The Smith chart is a polar plot of the complex reflection coefficient Γ = |Γ|∠θ, with overlaid coordinate grids that correspond to constant normalized resistance (r = R/Z₀) and constant normalized reactance (x = X/Z₀). Because every passive impedance maps to a unique point inside the unit circle, the chart lets engineers visualize impedance, design matching networks, and read frequency sweeps at a glance — without complex arithmetic.

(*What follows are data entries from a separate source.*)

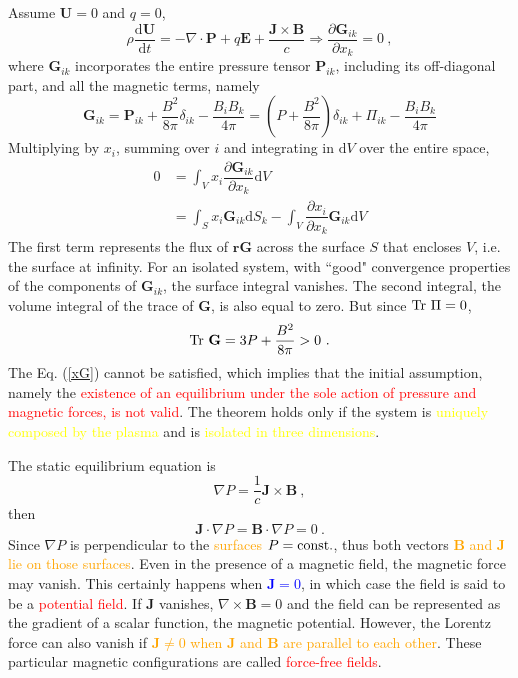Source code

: \documentclass[12pt,a4paper]{article}
\renewcommand{\vec}[1]{\boldsymbol{#1}}
\newcommand{\dif}{\mathrm{d}}
\newcounter{theo}[section]\setcounter{theo}{0}
\begin{document}
Assume $\vec{U} = 0$ and $q = 0$, 
\begin{equation*}
\boxed{\rho\frac{\dif \vec{U}}{\dif t} = -\nabla \cdot  \mathbf P +q \vec{E} +\frac{\vec{J}\times \vec{B}}{c}} \Longrightarrow\dfrac{\partial \mathbf G_{ik} }{\partial x_k} = 0 ~,
\end{equation*}
where $\mathbf G_{ik}$ incorporates the entire pressure tensor $ \mathbf P_{ik}$, including its off-diagonal part, and all the magnetic terms, namely
\begin{equation*}
\mathbf G_{ik} = \mathbf P_{ik} +\frac{B^2}{8\pi} \delta_{ik} -\frac{B_iB_k}{4\pi} = \left(P + \frac{B^2}{8\pi} \right)\delta_{ik} +\Pi_{ik} -\frac{B_iB_k}{4\pi}
\end{equation*}
Multiplying by $x_i$, summing over $i$ and integrating in $\dif V$ over the entire space,
\begin{align}
\nonumber 0 &= \int_V x_i \dfrac{\partial \mathbf G_{ik} }{\partial x_k}  \dif V \\
&= \int_S x_i \mathbf G_{ik} \dif S_k -\int_V \dfrac{\partial x_i }{\partial x_k} \mathbf G_{ik} \dif V
\label{xG}
\end{align}
The first term represents the flux of $\vec{r} \mathbf G$ across the surface $S$ that encloses $V$, i.e. the surface at infinity. For an isolated system, with ``good" convergence properties of the components of $\mathbf G_{ik}$, the surface integral vanishes. The second integral, the volume integral of the trace of $\mathbf G$, is also equal to zero. But since ${\rm Tr}~ \Pi = 0$,
\begin{equation}
{\rm Tr}~ \mathbf G = 3P +\frac{B^2}{8\pi} > 0 ~.
\end{equation}
The Eq. (\ref{xG}) cannot be satisfied, which implies that the initial assumption, namely the \textcolor{red}{existence of an equilibrium under the sole action of pressure and magnetic forces, is not valid}. The theorem holds only if the system is \textcolor{yellow}{uniquely composed by the plasma} and is \textcolor{yellow}{isolated in three dimensions}.

The static equilibrium equation is
\begin{equation}
\nabla P = \frac{1}{c} \vec{J} \times \vec{B} ~,
\end{equation}
then
\begin{equation*}
\vec{J}  \cdot \nabla P =  \vec{B}\cdot \nabla P = 0~.
\end{equation*}
Since $\nabla P$ is perpendicular to the \textcolor{orange}{surfaces $P = {\rm const.}$}, thus both vectors \textcolor{orange}{$\vec{B}$ and $\vec{J}$ lie on those surfaces}. Even in the presence of a magnetic field, the magnetic force may vanish. This certainly happens when \textcolor{blue}{$\vec{J} = 0$}, in which case the field is said to be a \textcolor{red}{potential field}. If $\vec{J}$ vanishes, $\nabla \times \vec{B} = 0$ and the field can be represented as the gradient of a scalar function, the magnetic potential. However, the Lorentz force can also vanish if \textcolor{orange}{$\vec{J} \neq 0$ when $\vec{J}$ and $\vec{B}$ are parallel to each other}. These particular magnetic configurations are called \textcolor{red}{force-free fields}. 
\end{document}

Key Regions of the Smith Chart
| Location | Γ | Impedance | Meaning |
|---|---|---|---|
| Center | 0 | Z₀ = 50 Ω | Perfect match |
| Right edge | +1 | Open circuit (∞ Ω) | Total reflection, phase 0° |
| Left edge | −1 | Short circuit (0 Ω) | Total reflection, phase 180° |
| Upper hemisphere | Im(Γ) > 0 | Inductive (X > 0) | Above center line |
| Lower hemisphere | Im(Γ) < 0 | Capacitive (X < 0) | Below center line |
| Outer circle (unit circle) | |Γ|=1 | Pure reactance (R=0) | Lossless reactive |
Reading Impedance from the Smith Chart
1. Plot the normalized impedance: z = Z/Z₀ = r + jx 2. Find the intersection of the constant-r circle and constant-x arc 3. Denormalize: Z = z × Z₀ (e.g., z = 0.3 − j0.5 → Z = 15 − j25 Ω @ Z₀=50Ω) Or conversely, from a measured Γ = |Γ|∠θ: Z = Z₀ · (1 + Γ) / (1 − Γ)
Matching Network Paths on the Smith Chart
| Element Added | Movement on Chart |
|---|---|
| Series inductor (+jωL) | Clockwise along constant-r circle |
| Series capacitor (−j/ωC) | Counter-clockwise along constant-r circle |
| Shunt inductor (+jωL admittance path) | On admittance chart: clockwise on constant-g circle |
| Shunt capacitor | Counter-clockwise on constant-g circle (admittance view) |
| Series transmission line (length l) | Clockwise along constant-|Γ| circle (rotation) |
Smith Chart for S-Parameter Data
When you load a .s2p file and plot S11 on the Smith chart, the frequency sweep traces a curve from the low-frequency end (typically near the outer circle, capacitive region for small chip antennas, or inductive for small coils) toward some target. Your goal is to bring this curve to the chart center at the frequency of interest — that is the role of the matching network.
Q-Circles on the Smith Chart
Q-circles are arcs of constant Q = |X|/R drawn on the Smith chart. They pass through the short-circuit and open-circuit points. Components with higher Q produce less loss in a matching network. Designs constrained inside a low-Q region (|Q| < 2) tend to be broadband; high-Q matches are narrow-band but can achieve very large impedance ratios.